The choreographers one prescribed task was to incorporate video — another time-based, visual art. Olivia Ting worked with Seiwert, Ben Estabrook with Martinez and Chris Chorea with Needham-Wood. Not all of it made theatrical sense, but none of it interfered with the dance.

Seiwert opened the evening with her fine “Verses.” Ting’s ever shifting videos of doors and windows suggested a confined, translucent and perhaps fragile space. Meiteen’s opening solo of fractured, jerky limbs on a solid square of yellow, had a quasi robotic quality to it but also suggested a perspective, as seeing him through strobe lights. He is a spectacular, athletic dancer whose versatility was as impressive as his ability to take charge of the stage. At the same time, he looked vulnerable. No wonder all three choreographers couldn’t resist featuring him prominently.

In “Verses” Rasmussen’s gentle gestures calmed Meiteen until he flipped her into a duet. Right on cue the other dancers stopped in for a pulsating ensemble from which individuals or some limbs might emerge. The trajectory had a fascinatingly elastic tension and release to it. Smaller units -- parallel duets, a male trio partnering one woman, two people hugging on the sidelines — were well defined, yet the overall choreography felt as liquid as running water. So perhaps it was no surprise that “Verses” contracted back onto Meiteen as a soloist who had, perhaps, undergone a growth process as an artist. The score, excerpts from The Chopin Project by Olafor Amalds and Alice Sara, had suggested a meditative quality to Seiwert. It made sense.

In the printed program Martinez wrote that Picasso’s The Old Guitarist had proposed a question for “Otra Vez.” “What if he came out of the picture?”, she wondered. Sometimes verbal notes help, sometimes they do not. These confused me. It probably was a mistake on my part to put too much focus on the inspiring painting.

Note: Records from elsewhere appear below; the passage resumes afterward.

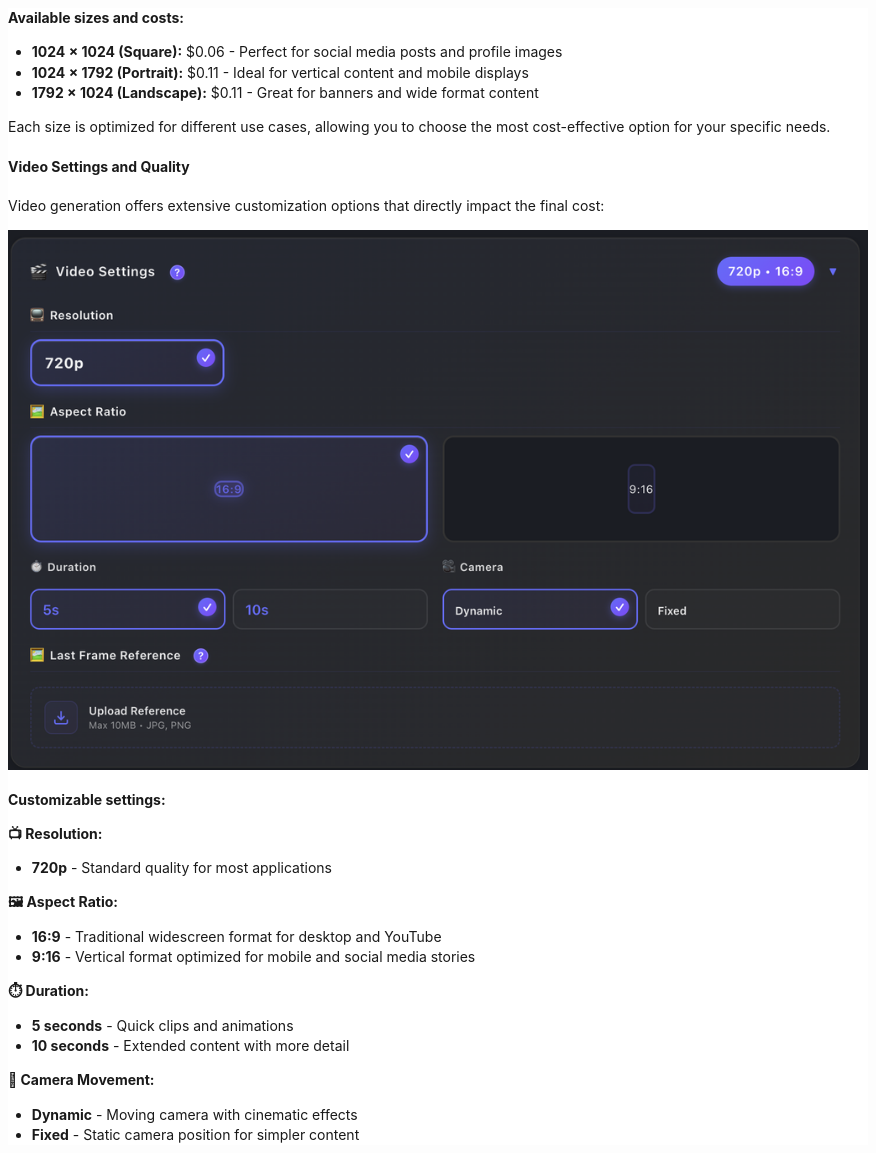 **Available sizes and costs:**
- **1024 × 1024 (Square):** $0.06 - Perfect for social media posts and profile images
- **1024 × 1792 (Portrait):** $0.11 - Ideal for vertical content and mobile displays
- **1792 × 1024 (Landscape):** $0.11 - Great for banners and wide format content

Each size is optimized for different use cases, allowing you to choose the most cost-effective option for your specific needs.

#### Video Settings and Quality
Video generation offers extensive customization options that directly impact the final cost:

![Video Settings and Cost Impact](../../../assets/onboardings/bsv-apps/tool-app/video-settings.png)

**Customizable settings:**

**📺 Resolution:**
- **720p** - Standard quality for most applications

**🖼️ Aspect Ratio:**
- **16:9** - Traditional widescreen format for desktop and YouTube
- **9:16** - Vertical format optimized for mobile and social media stories

**⏱️ Duration:**
- **5 seconds** - Quick clips and animations
- **10 seconds** - Extended content with more detail

**🎥 Camera Movement:**
- **Dynamic** - Moving camera with cinematic effects
- **Fixed** - Static camera position for simpler content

Estabrook’s video of running lines looked neutral. The choreography, performed in socks and in white, featured competently delivered unisons, mirror images, trios — one of them male. It also abounded in traditional duets with the requisite overhead lifts and extensions. While well performed, unfortunately, “Otra Vez” remained pale. A castanet duet, vividly performed by McFall and Hernandez, promised a shift towards Flamenco, but nothing much that I could see materialized. The Hispanic scores, both vocal and instrumental, supported something of a structure, but how a piano solo, influenced by Debussy at his most romantic, connected to the “Guitarist’s” group finale remained a mystery.

Needham-Wood built his fast-paced, intriguing “All I Ever Knew” around four individual couples in what might be thought of as a proto-narrative of a relationship. (Did I see an echo of “In the Night?) The work started with two “youngsters” – Rasmussen and Bates-Vanueza, furiously in love in exuberant chases, flips and swing-your-partner. They seemed to build something for themselves; in this case it was finishing Correa’s sheltering wall of blocks with blinking screens. Everything, however, happened — a brilliant stroke by Correa – under two watchful Big-Brother eyes projected against the back wall. The whole endeavor collapsed around them, leaving Rasmussen grief stricken on the floor. Bates-Vanueza remained as observer of other couples’ relationships, becoming particularly fascinated with Meiteen partnering a fierce, even aggressively dancing, Murphy. To make the piece come full circle, he picked Rasmussen up and they went off together. Why? Where? I would like to see “All I Ever Knew” again, to know more.